Menos famoso internacionalmente do que o cartel de Sinaloa, do agora preso Joaquín “El Chapo” Guzmán, o cartel de Jalisco é capaz de demonstrações de violência extrema e dono de um poderio militar que, segundo especialistas, representa uma ameaça crescente ao presidente nacionalista do México, Andrés Manuel López Obrador.

Grupo realizou primeiro atentado na capital do país depois de 50 anos

A ousadia do cartel é tanta que em junho do ano passado realizou o primeiro atentado na capital do país desde 1971. Na ocasião, membros do cartel disfarçados de trabalhadores rodoviários deixaram gravemente ferido o chefe de polícia da capital do país, Omar García Harfuch.

A emboscada aconteceu em plena manhã quando García passava de carro pela rua mais famosa da capital, a Avenida Paseo de la Reforma, onde estão sediadas várias embaixadas estrangeiras.
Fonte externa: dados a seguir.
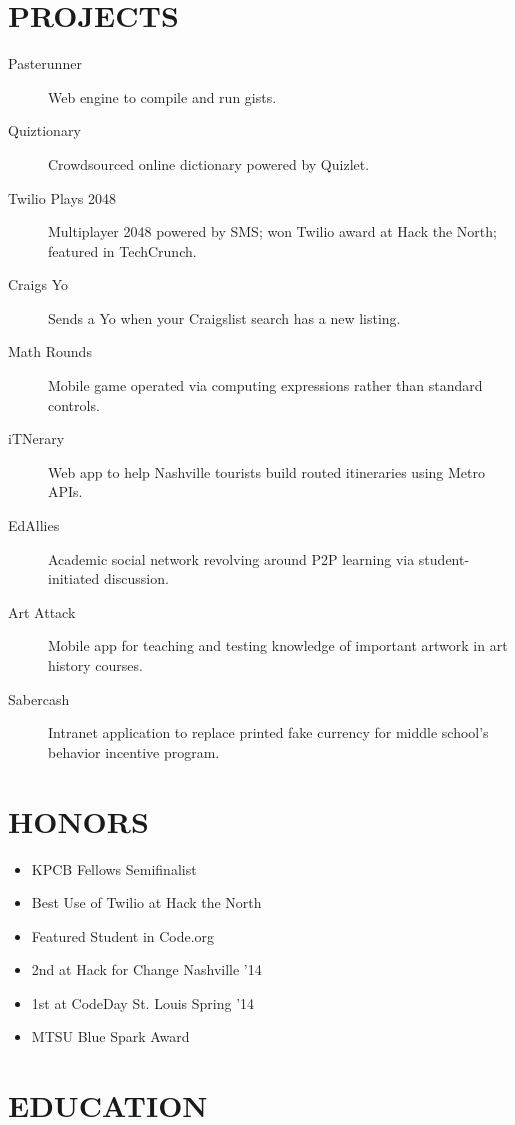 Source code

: \documentclass{res}
\begin{document}
\section{PROJECTS}

\begin{description}
  \item[Pasterunner] Web engine to compile and run gists.
  \item[Quiztionary] Crowdsourced online dictionary powered by Quizlet.
  \item[Twilio Plays 2048] Multiplayer 2048 powered by SMS; won Twilio award at Hack the North; featured in TechCrunch.
  \item[Craigs Yo] Sends a Yo when your Craigslist search has a new listing.
  \item[Math Rounds] Mobile game operated via computing expressions rather than standard controls.
  \item[iTNerary] Web app to help Nashville tourists build routed itineraries using Metro APIs.
  \item[EdAllies] Academic social network revolving around P2P learning via student-initiated discussion.
  \item[Art Attack] Mobile app for teaching and testing knowledge of important artwork in art history courses.
  \item[Sabercash] Intranet application to replace printed fake currency for middle school's behavior incentive program.
\end{description}

\section{HONORS}

\begin{itemize}
  \item KPCB Fellows Semifinalist
  \item Best Use of Twilio at Hack the North
  \item Featured Student in Code.org
  \item 2nd at Hack for Change Nashville '14
  \item 1st at CodeDay St. Louis Spring '14
  \item MTSU Blue Spark Award
\end{itemize}

\section{EDUCATION}
\end{document}
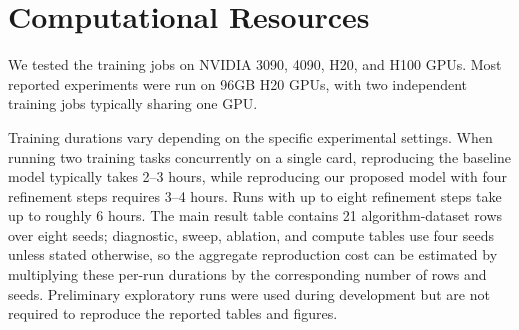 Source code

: \documentclass{article}
\begin{document}
\begin{table}[h]
\centering
\scriptsize
\setlength{\tabcolsep}{2.5pt}
\caption{Correlation between CRL critic scores and maze graph distance. Recurrence does not uniformly improve graph-distance alignment, even when it improves control.}
\label{tab:graph_corr_app}
\end{table}
\FloatBarrier


\section{Computational Resources}\label{apd:compute-resources}
We tested the training jobs on NVIDIA 3090, 4090, H20, and H100 GPUs. Most reported experiments were run on 96GB H20 GPUs, with two independent training jobs typically sharing one GPU.

Training durations vary depending on the specific experimental settings. When running two training tasks concurrently on a single card, reproducing the baseline model typically takes 2--3 hours, while reproducing our proposed model with four refinement steps requires 3--4 hours. Runs with up to eight refinement steps take up to roughly 6 hours.
The main result table contains 21 algorithm-dataset rows over eight seeds; diagnostic, sweep, ablation, and compute tables use four seeds unless stated otherwise, so the aggregate reproduction cost can be estimated by multiplying these per-run durations by the corresponding number of rows and seeds.
Preliminary exploratory runs were used during development but are not required to reproduce the reported tables and figures.
\end{document}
O ataque causou a morte de três pessoas – dois guarda-costas e uma transeunte.

Jalisco é o sétimo estado mais importante do México e o cartel que leva seu nome tem suas bases numacordilheira a oeste de Guadalajara, a capital do estado e batizada em 2008 como “cidade química” pelas autoridades norte-americanas.

A proximidade a dois portos do Pacífico, Manzanillo e Lázaro Cárdenas, por onde chegam os insumos químicos contrabandeados da China para o refino das drogas, faz dessa cordilheira um local estratégico, onde o grupo mantém os campos de treinamento paramilitar e os laboratórios que produzem as drogas que dali seguem para os Estados Unidos.